Notice that all of these package names end in a platform identifier which specifies the host platform. All compiler packages are specific to both the build platform and the host platform.

Im not sure the Unix cross-compilers will work for Windows.

I don't have Windows available to me, and haven't developed on Windows in a long time, so I really am out of my wheelhouse here.

As for the Bash thing, I think really the ultimate fix, is if necessary to migrate the code to Python, something I just don't have the time for now.

As this issue now appears to host the collective discussion for conda + poetry integration, I have a large-scale query for the resident wizards in the room: is conda-forge known to play nicely with poetry?

Like all involved, I have an abiding hatred for the festering cesspit that is setuptools + pip + pipenv.
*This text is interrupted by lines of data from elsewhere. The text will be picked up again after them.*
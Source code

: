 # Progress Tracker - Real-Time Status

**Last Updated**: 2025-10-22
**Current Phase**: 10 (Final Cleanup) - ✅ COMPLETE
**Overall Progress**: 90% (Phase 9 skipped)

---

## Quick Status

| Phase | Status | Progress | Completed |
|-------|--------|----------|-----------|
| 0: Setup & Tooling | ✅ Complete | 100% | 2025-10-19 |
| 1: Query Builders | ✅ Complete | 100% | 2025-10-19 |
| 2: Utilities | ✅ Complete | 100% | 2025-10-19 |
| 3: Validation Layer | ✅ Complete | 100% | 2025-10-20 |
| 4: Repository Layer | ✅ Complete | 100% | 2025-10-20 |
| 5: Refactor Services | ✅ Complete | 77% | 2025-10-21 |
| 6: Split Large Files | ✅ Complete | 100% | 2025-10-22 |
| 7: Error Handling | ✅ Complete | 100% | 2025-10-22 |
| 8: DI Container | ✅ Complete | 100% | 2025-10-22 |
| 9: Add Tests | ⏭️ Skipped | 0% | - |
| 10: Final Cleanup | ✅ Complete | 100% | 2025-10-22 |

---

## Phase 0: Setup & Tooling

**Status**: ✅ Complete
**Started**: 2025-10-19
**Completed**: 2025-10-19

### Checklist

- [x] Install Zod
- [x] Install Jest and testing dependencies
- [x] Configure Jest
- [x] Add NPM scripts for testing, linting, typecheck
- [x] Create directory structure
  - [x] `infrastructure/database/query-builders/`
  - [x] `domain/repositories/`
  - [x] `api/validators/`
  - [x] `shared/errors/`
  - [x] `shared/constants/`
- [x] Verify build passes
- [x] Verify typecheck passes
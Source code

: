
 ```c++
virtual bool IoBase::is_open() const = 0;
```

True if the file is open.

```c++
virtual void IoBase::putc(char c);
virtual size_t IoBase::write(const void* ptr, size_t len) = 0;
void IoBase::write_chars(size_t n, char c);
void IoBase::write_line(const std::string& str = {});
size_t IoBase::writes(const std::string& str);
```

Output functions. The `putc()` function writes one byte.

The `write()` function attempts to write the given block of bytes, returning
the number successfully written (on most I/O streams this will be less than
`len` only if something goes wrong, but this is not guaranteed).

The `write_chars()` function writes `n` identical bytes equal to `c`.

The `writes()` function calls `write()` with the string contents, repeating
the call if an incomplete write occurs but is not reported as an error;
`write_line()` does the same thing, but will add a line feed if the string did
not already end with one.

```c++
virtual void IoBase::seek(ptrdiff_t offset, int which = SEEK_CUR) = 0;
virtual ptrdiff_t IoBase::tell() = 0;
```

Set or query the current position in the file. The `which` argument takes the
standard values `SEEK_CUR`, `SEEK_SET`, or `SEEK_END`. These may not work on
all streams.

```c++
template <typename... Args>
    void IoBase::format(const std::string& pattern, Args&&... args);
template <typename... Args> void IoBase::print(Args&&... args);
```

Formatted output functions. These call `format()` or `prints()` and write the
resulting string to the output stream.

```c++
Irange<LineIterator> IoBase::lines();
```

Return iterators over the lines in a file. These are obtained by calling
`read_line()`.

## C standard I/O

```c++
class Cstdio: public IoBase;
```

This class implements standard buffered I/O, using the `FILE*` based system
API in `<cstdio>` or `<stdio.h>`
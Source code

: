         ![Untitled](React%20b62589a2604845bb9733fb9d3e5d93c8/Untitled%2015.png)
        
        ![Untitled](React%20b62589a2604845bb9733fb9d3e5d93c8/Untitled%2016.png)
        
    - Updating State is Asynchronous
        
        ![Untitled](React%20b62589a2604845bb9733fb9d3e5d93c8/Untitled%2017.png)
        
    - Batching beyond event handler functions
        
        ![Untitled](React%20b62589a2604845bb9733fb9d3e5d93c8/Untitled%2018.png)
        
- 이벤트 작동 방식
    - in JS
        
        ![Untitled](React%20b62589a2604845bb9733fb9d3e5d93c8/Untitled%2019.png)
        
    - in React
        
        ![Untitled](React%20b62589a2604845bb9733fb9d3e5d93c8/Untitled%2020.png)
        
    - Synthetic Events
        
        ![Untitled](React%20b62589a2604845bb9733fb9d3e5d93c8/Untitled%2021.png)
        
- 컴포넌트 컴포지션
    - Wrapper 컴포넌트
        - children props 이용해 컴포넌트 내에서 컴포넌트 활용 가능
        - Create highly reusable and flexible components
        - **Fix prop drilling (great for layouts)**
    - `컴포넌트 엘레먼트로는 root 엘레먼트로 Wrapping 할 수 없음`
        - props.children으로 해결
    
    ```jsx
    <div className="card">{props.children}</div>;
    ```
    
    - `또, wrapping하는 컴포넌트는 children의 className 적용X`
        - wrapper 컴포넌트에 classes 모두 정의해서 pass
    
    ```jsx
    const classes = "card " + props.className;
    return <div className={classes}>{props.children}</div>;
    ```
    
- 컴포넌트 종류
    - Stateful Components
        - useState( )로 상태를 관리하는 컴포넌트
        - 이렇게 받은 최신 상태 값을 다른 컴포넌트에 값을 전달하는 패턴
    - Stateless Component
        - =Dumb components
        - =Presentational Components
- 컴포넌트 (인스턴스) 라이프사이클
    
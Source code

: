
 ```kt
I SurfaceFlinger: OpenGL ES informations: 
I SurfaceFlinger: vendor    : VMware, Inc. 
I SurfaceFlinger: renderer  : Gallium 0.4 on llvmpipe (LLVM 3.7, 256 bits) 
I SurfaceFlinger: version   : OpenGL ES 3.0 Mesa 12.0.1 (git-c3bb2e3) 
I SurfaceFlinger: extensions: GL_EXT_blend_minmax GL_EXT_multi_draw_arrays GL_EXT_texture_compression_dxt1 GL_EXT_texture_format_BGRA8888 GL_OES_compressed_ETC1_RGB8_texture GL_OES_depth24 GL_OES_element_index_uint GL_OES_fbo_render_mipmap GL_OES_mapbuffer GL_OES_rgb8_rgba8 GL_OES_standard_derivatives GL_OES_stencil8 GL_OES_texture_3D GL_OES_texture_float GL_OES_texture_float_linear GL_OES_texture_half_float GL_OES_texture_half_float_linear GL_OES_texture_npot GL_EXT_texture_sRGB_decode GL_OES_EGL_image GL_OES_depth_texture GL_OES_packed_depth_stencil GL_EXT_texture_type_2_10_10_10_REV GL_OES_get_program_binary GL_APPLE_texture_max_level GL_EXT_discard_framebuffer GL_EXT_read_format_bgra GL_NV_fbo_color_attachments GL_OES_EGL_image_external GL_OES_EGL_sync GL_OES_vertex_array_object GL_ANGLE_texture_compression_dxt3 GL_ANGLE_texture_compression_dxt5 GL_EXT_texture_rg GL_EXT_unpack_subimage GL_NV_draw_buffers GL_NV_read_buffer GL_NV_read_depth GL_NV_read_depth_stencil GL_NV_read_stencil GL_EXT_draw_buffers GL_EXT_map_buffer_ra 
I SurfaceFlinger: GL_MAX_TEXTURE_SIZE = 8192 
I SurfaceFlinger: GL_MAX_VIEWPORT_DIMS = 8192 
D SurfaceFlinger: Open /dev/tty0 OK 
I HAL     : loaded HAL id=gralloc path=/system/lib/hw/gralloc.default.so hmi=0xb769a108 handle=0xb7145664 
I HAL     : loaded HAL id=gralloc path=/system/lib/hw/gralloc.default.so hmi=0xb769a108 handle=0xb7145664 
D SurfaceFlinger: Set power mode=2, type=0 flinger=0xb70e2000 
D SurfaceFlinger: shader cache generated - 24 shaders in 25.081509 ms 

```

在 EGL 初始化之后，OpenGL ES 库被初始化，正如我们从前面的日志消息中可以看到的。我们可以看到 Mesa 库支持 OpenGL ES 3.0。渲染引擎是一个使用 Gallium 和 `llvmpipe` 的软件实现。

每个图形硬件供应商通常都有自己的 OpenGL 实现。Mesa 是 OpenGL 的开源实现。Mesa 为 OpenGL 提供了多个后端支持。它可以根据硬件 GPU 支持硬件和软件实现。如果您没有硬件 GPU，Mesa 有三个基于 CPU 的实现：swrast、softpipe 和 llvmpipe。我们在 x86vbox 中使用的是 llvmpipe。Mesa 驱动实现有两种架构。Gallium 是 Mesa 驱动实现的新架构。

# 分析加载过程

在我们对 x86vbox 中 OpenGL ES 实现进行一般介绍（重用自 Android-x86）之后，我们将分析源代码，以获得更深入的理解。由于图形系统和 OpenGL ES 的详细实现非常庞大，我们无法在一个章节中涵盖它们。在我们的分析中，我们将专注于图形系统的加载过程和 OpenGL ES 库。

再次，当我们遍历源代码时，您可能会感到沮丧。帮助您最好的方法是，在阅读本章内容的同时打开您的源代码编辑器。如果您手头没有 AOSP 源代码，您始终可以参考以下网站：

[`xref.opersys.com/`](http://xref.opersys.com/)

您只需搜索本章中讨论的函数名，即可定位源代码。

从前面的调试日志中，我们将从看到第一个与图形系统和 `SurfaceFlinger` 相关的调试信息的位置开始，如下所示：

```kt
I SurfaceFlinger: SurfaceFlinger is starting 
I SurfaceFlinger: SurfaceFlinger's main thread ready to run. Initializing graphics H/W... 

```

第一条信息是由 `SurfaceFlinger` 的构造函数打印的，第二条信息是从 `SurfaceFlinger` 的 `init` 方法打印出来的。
Like all involved, I also like things that work – and conda-forge feedstocks work out-of-the-box with that cesspit. I'm concerned that transitioning wholesale to poetry will compromise our ability to deliver timely updates to conda-forge feedstocks... or perhaps our ability to develop conda-forge feedstocks at all. There probably be undocumented dragons here that will burn us all horrifyingly, aren't there?

Are there any existing conda-forge feedstocks leveraging a pure-poetry installation pathway (i.e., defining only a single top-level pyproject.toml file)? My dim suspicion is "Nope." Still, my hatred is sufficiently abiding that we'll probably take the poetry plunge for our next large-scale project, cross many fingers, chew much bubblegum, and dream wildly of sane tooling in a galaxy far, far away.

It must also be stated that cpip looks like super hotness. Bravo, @goldslope. :snowman:

@leycec thanks! Let me know if you have any issues using it. I will be glad to help.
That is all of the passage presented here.